* _Dataset excerpts_:
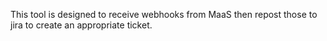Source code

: This tool is designed to receive webhooks from MaaS then repost those to jira
to create an appropriate ticket.
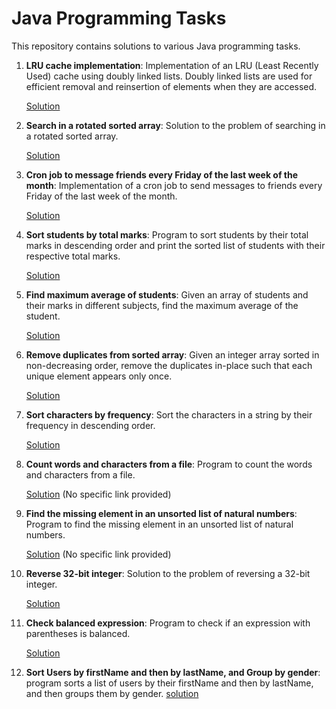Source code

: # Java Programming Tasks

This repository contains solutions to various Java programming tasks.

1. **LRU cache implementation**: Implementation of an LRU (Least Recently Used) cache using doubly linked lists. Doubly linked lists are used for efficient removal and reinsertion of elements when they are accessed.

   [Solution](https://github.com/NiteenRC/JavaDSA/blob/master/src/main/java/cache/LRUCacheImpl.java)

2. **Search in a rotated sorted array**: Solution to the problem of searching in a rotated sorted array.

   [Solution](https://leetcode.com/problems/search-in-rotated-sorted-array/submissions/1223265018/)

3. **Cron job to message friends every Friday of the last week of the month**: Implementation of a cron job to send messages to friends every Friday of the last week of the month.

   [Solution](https://github.com/NiteenRC/JavaDSA/blob/master/src/main/java/date/LastFridayOfMonth.java)

4. **Sort students by total marks**: Program to sort students by their total marks in descending order and print the sorted list of students with their respective total marks.

   [Solution](https://github.com/NiteenRC/JavaDSA/blob/master/src/main/java/sorting/SortStudentsByMarks.java)

5. **Find maximum average of students**: Given an array of students and their marks in different subjects, find the maximum average of the student.

   [Solution](https://github.com/NiteenRC/JavaDSA/blob/master/src/main/java/freq/StudentMaxMarksAvg.java)

6. **Remove duplicates from sorted array**: Given an integer array sorted in non-decreasing order, remove the duplicates in-place such that each unique element appears only once.

   [Solution](https://github.com/NiteenRC/JavaDSA/blob/master/src/main/java/duplicate/RemoveDuplicates.java)

7. **Sort characters by frequency**: Sort the characters in a string by their frequency in descending order.

   [Solution](https://leetcode.com/problems/sort-characters-by-frequency/submissions/1217971453)

8. **Count words and characters from a file**: Program to count the words and characters from a file.

   [Solution](#) (No specific link provided)

9. **Find the missing element in an unsorted list of natural numbers**: Program to find the missing element in an unsorted list of natural numbers.

   [Solution](#) (No specific link provided)

10. **Reverse 32-bit integer**: Solution to the problem of reversing a 32-bit integer.

    [Solution](https://leetcode.com/problems/reverse-integer/submissions/1171436930/)

11. **Check balanced expression**: Program to check if an expression with parentheses is balanced.

    [Solution](https://leetcode.com/problems/valid-parentheses/submissions/1175786382/)

12. **Sort Users by firstName and then by lastName, and Group by gender**: program sorts a list of users by their firstName and then by lastName, and then groups them by gender.
    [solution](https://github.com/NiteenRC/JavaDSA/blob/master/src/main/java/sort/SortAndGroupByGender.java)
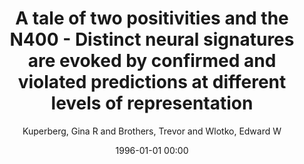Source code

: ---
layout: post
title: A tale of two positivities and the N400 - Distinct neural signatures are evoked by confirmed and violated predictions at different levels of representation

date: 1996-01-01 00:00
author: Kuperberg, Gina R and Brothers, Trevor and Wlotko, Edward W
journal: Journal of Cognitive Neuroscience

link: https://doi.org/10.1162/jocn_a_01465

year: 2019
---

* _How to complete this task_: The lines above that hold "frequency" are the result; show every one of them.

* _Worked solution_:
7. **Sort characters by frequency**: Sort the characters in a string by their frequency in descending order.
   [Solution](https://leetcode.com/problems/sort-characters-by-frequency/submissions/1217971453)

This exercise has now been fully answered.